A maioria das crianças apresentaram a forma não complicada da doença, entretanto, a prevalência de malária grave foi, relativamente, alta, considerando o padrão instável de transmissão da malária na região. A prevalência de 4,9% de doença grave pode ser explicada pelas características da população estudada, pois se trata de uma amostragem de conveniência de casos atendidos em serviço hospitalar com seus possíveis viéses e, provavelmente, pela virulência da cepa envolvida. Um outro aspecto a ser considerado é a importância do tempo de evolução da doença, embora esse estudo não tenha permitido avaliar esse fator prognóstico.

A letalidade foi baixa no grupo estudado, comparada aos dados observados em crianças hospitalizadas em Itaituba no Pará12, embora esteja de acordo com estudos anteriores realizados no IMT-AM8 e em Rondônia9. O óbito verificado foi causado por insuficiência respiratória que, geralmente, está associada a maior mortalidade em crianças africanas10.

Em relação aos sintomas, vale ressaltar a ocorrência de convulsões em cinco crianças, embora pareçam estar relacionadas exclusivamente ao P. falciparum somente em duas. Nas demais, os fatores determinantes causais relacionaram-se com a febre e antecedentes convulsivos. A ocorrência de convulsões tem sido relatada em crianças com malária não complicada e complicada, parecendo haver relação com a infecção pelo P. falciparum e idade menor de três anos15.

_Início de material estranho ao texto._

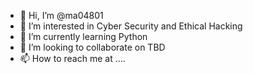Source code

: - 👋 Hi, I’m @ma04801
- 👀 I’m interested in Cyber Security and Ethical Hacking
- 🌱 I’m currently learning Python
- 💞️ I’m looking to collaborate on TBD
- 📫 How to reach me at ....

<!---
ma04801/ma04801 is a ✨ special ✨ repository because its `README.md` (this file) appears on your GitHub profile.
You can click the Preview link to take a look at your changes.
--->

No estudo, ao estabelecermos as relações entre anemia, maiores níveis de parasitemia e baixa idade, levantamos a possibilidade da malária ser um fator importante para explicar os baixos índices de hemoglobina, como é encontrado nas áreas hiperendêmicas11 17. Entretanto, outras possibilidades devem ser consideradas como os fatores carencial e espoliativo, não avaliados nesse estudo.

Os dados apontam para a importância da anemia nas crianças menores de cinco anos com malária falciparum atendidas no IMT-AM, sugerindo a necessidade da monitorização do nível hemoglobina com o objetivo de diminuir a morbidade pela doença, além das orientações já estabelecidas em relação à importância do acesso rápido ao tratamento adequado na prevenção das formas graves da doença.

 

AGRADECIMENTOS

Às crianças e pais pela colaboração, ao Prof. Wilson Duarte Alecrim, pelas facilidades oferecidas para a realização do estudo no IMT-AM e ao Prof. Edgar Merchan-Hamann pelo auxílio na análise de dados.